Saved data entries
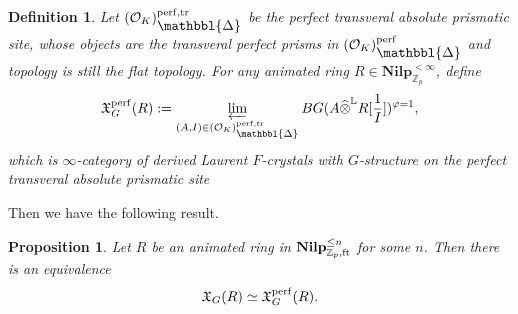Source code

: \documentclass[10pt]{article}
\newtheorem{prop}[thm]{Proposition}
\newtheorem{dfn}[thm]{Definition}
\numberwithin{equation}{section}
\newcommand{\frakX}{{\mathfrak X}}
\newcommand{\bL}{{\mathbb L}}
\newcommand{\bZ}{{\mathbb Z}}
\newcommand{\calO}{{\mathcal O}}
\newcommand{\Prism}{{\mathlarger{\mathbbl{\Delta}}}} %
\begin{document}
\begin{dfn}
Let $(\calO_K)_{\Prism}^{\rm perf, tr}$ be the perfect transveral absolute prismatic site, whose objects are the transveral perfect prisms in $(\calO_K)_{\Prism}^{\rm perf}$ and topology is still the flat topology. For any animated ring $R\in \textbf{Nilp}^{<\infty}_{\bZ_p}$, define\[
    \frakX_G^{\rm perf}(R):=\varprojlim_{(A,I)\in (\calO_K)_{\Prism}^{\rm perf, tr}}BG(A\widehat\otimes^{\bL}R[\frac{1}{I}])^{\varphi=1},
    \]
    which is $\infty$-category of derived Laurent $F$-crystals with $G$-structure on the perfect transveral absolute prismatic site 
\end{dfn}
Then we have the following result.
\begin{prop}\label{perf-G}
      Let $R$ be an animated ring in $\textbf{Nilp}_{\bZ_p,\rm ft}^{\leq n}$ for some $n$. Then there is an equivalence 
      \[
      \frakX_G(R)\simeq \frakX_G^{\rm perf}(R).
      \]
\end{prop}
\end{document}
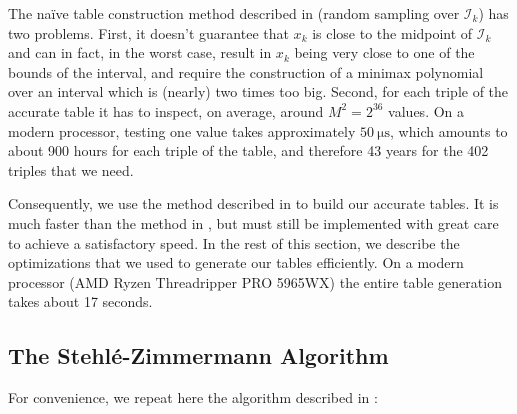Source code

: \documentclass[10pt, a4paper, twoside]{basestyle}
\begin{document}
The naïve table construction method described in \cite{Gal1986} (random sampling over $\mathscr{I}_k$) has two problems.  First, it doesn't guarantee that $x_k$ is close to the midpoint of $\mathscr{I}_k$ and can in fact, in the worst case, result in $x_k$ being very close to one of the bounds of the interval, and require the construction of a minimax polynomial over an interval which is (nearly) two times too big.  Second, for each triple of the accurate table it has to inspect, on average, around $M^2 = 2^{36}$ values.  On a modern processor, testing one value takes approximately $\SI{50}{\micro\second}$, which amounts to about 900 hours for each triple of the table, and therefore 43 years for the 402 triples that we need.

Consequently, we use the method described in \cite{StehléZimmermann2005} to build our accurate tables.  It is much faster than the method in \cite{Gal1986}, but must still be implemented with great care to achieve a satisfactory speed.  In the rest of this section, we describe the optimizations that we used to generate our tables efficiently.  On a modern processor (AMD Ryzen Threadripper PRO 5965WX) the entire table generation takes about 17 seconds.

\subsection*{The Stehlé-Zimmermann Algorithm}

For convenience, we repeat here the algorithm described in \cite{StehléZimmermann2005}:
\end{document}
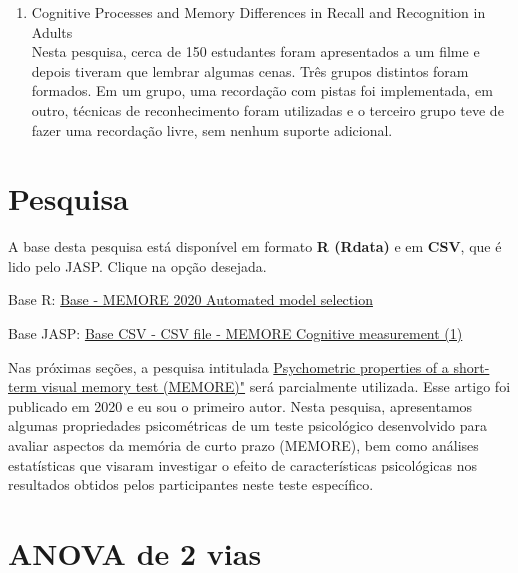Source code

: \documentclass[
]{book}
\providecommand{\tightlist}{%
  \setlength{\itemsep}{0pt}\setlength{\parskip}{0pt}}
\newenvironment{base}{
  \definecolor{shadecolor}{rgb}{0.764,0.992,0.686}  %
  \color{black}
  \begin{shaded}}
 {\end{shaded}}
\begin{document}
\begin{enumerate}
\def\labelenumi{\arabic{enumi}.}
\tightlist
\item
  Cognitive Processes and Memory Differences in Recall and Recognition in Adults\\
  Nesta pesquisa, cerca de 150 estudantes foram apresentados a um filme e depois tiveram que lembrar algumas cenas. Três grupos distintos foram formados. Em um grupo, uma recordação com pistas foi implementada, em outro, técnicas de reconhecimento foram utilizadas e o terceiro grupo teve de fazer uma recordação livre, sem nenhum suporte adicional.
\end{enumerate}

\hypertarget{pesquisa-5}{%
\section{Pesquisa}\label{pesquisa-5}}

\begin{base}
A base desta pesquisa está disponível em formato \textbf{R (Rdata)} e em \textbf{CSV}, que é lido pelo JASP. Clique na opção desejada.

Base R: \href{https://github.com/anovabr/mqt/raw/master/bases/Base\%20-\%20MEMORE\%202020\%20Automated\%20model\%20selection.RData}{Base - MEMORE 2020 Automated model selection}

Base JASP: \href{https://github.com/anovabr/mqt/raw/master/bases/bases_csv_jasp.zip}{Base CSV - CSV file - MEMORE Cognitive measurement (1)}

\end{base}

Nas próximas seções, a pesquisa intitulada \href{https://www.neuropsicolatina.org/index.php/Neuropsicologia_Latinoamericana/article/view/545}{Psychometric properties of a short-term visual memory test (MEMORE)"} será parcialmente utilizada. Esse artigo foi publicado em 2020 e eu sou o primeiro autor. Nesta pesquisa, apresentamos algumas propriedades psicométricas de um teste psicológico desenvolvido para avaliar aspectos da memória de curto prazo (MEMORE), bem como análises estatísticas que visaram investigar o efeito de características psicológicas nos resultados obtidos pelos participantes neste teste específico.

\hypertarget{anova-de-2-vias}{%
\section{ANOVA de 2 vias}\label{anova-de-2-vias}}
\end{document}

Directions: Each entry above should be written out again exactly, without its pictures.

Written solution:
Source code

: \documentclass[10pt]{article}
\newtheorem{prop}[thm]{Proposition}
\newtheorem{dfn}[thm]{Definition}
\numberwithin{equation}{section}
\newcommand{\frakX}{{\mathfrak X}}
\newcommand{\bL}{{\mathbb L}}
\newcommand{\bZ}{{\mathbb Z}}
\newcommand{\calO}{{\mathcal O}}
\newcommand{\Prism}{{\mathlarger{\mathbbl{\Delta}}}} %
\begin{document}
\begin{dfn}
Let $(\calO_K)_{\Prism}^{\rm perf, tr}$ be the perfect transveral absolute prismatic site, whose objects are the transveral perfect prisms in $(\calO_K)_{\Prism}^{\rm perf}$ and topology is still the flat topology. For any animated ring $R\in \textbf{Nilp}^{<\infty}_{\bZ_p}$, define\[
    \frakX_G^{\rm perf}(R):=\varprojlim_{(A,I)\in (\calO_K)_{\Prism}^{\rm perf, tr}}BG(A\widehat\otimes^{\bL}R[\frac{1}{I}])^{\varphi=1},
    \]
    which is $\infty$-category of derived Laurent $F$-crystals with $G$-structure on the perfect transveral absolute prismatic site 
\end{dfn}
Then we have the following result.
\begin{prop}\label{perf-G}
      Let $R$ be an animated ring in $\textbf{Nilp}_{\bZ_p,\rm ft}^{\leq n}$ for some $n$. Then there is an equivalence 
      \[
      \frakX_G(R)\simeq \frakX_G^{\rm perf}(R).
      \]
\end{prop}
\end{document}
Source code

: \documentclass[10pt, a4paper, twoside]{basestyle}
\begin{document}
The naïve table construction method described in \cite{Gal1986} (random sampling over $\mathscr{I}_k$) has two problems.  First, it doesn't guarantee that $x_k$ is close to the midpoint of $\mathscr{I}_k$ and can in fact, in the worst case, result in $x_k$ being very close to one of the bounds of the interval, and require the construction of a minimax polynomial over an interval which is (nearly) two times too big.  Second, for each triple of the accurate table it has to inspect, on average, around $M^2 = 2^{36}$ values.  On a modern processor, testing one value takes approximately $\SI{50}{\micro\second}$, which amounts to about 900 hours for each triple of the table, and therefore 43 years for the 402 triples that we need.

Consequently, we use the method described in \cite{StehléZimmermann2005} to build our accurate tables.  It is much faster than the method in \cite{Gal1986}, but must still be implemented with great care to achieve a satisfactory speed.  In the rest of this section, we describe the optimizations that we used to generate our tables efficiently.  On a modern processor (AMD Ryzen Threadripper PRO 5965WX) the entire table generation takes about 17 seconds.

\subsection*{The Stehlé-Zimmermann Algorithm}

For convenience, we repeat here the algorithm described in \cite{StehléZimmermann2005}:
\end{document}
Source code

: \documentclass[
]{book}
\providecommand{\tightlist}{%
  \setlength{\itemsep}{0pt}\setlength{\parskip}{0pt}}
\newenvironment{base}{
  \definecolor{shadecolor}{rgb}{0.764,0.992,0.686}  %
  \color{black}
  \begin{shaded}}
 {\end{shaded}}
\begin{document}
\begin{enumerate}
\def\labelenumi{\arabic{enumi}.}
\tightlist
\item
  Cognitive Processes and Memory Differences in Recall and Recognition in Adults\\
  Nesta pesquisa, cerca de 150 estudantes foram apresentados a um filme e depois tiveram que lembrar algumas cenas. Três grupos distintos foram formados. Em um grupo, uma recordação com pistas foi implementada, em outro, técnicas de reconhecimento foram utilizadas e o terceiro grupo teve de fazer uma recordação livre, sem nenhum suporte adicional.
\end{enumerate}

\hypertarget{pesquisa-5}{%
\section{Pesquisa}\label{pesquisa-5}}

\begin{base}
A base desta pesquisa está disponível em formato \textbf{R (Rdata)} e em \textbf{CSV}, que é lido pelo JASP. Clique na opção desejada.

Base R: \href{https://github.com/anovabr/mqt/raw/master/bases/Base\%20-\%20MEMORE\%202020\%20Automated\%20model\%20selection.RData}{Base - MEMORE 2020 Automated model selection}

Base JASP: \href{https://github.com/anovabr/mqt/raw/master/bases/bases_csv_jasp.zip}{Base CSV - CSV file - MEMORE Cognitive measurement (1)}

\end{base}

Nas próximas seções, a pesquisa intitulada \href{https://www.neuropsicolatina.org/index.php/Neuropsicologia_Latinoamericana/article/view/545}{Psychometric properties of a short-term visual memory test (MEMORE)"} será parcialmente utilizada. Esse artigo foi publicado em 2020 e eu sou o primeiro autor. Nesta pesquisa, apresentamos algumas propriedades psicométricas de um teste psicológico desenvolvido para avaliar aspectos da memória de curto prazo (MEMORE), bem como análises estatísticas que visaram investigar o efeito de características psicológicas nos resultados obtidos pelos participantes neste teste específico.

\hypertarget{anova-de-2-vias}{%
\section{ANOVA de 2 vias}\label{anova-de-2-vias}}
\end{document}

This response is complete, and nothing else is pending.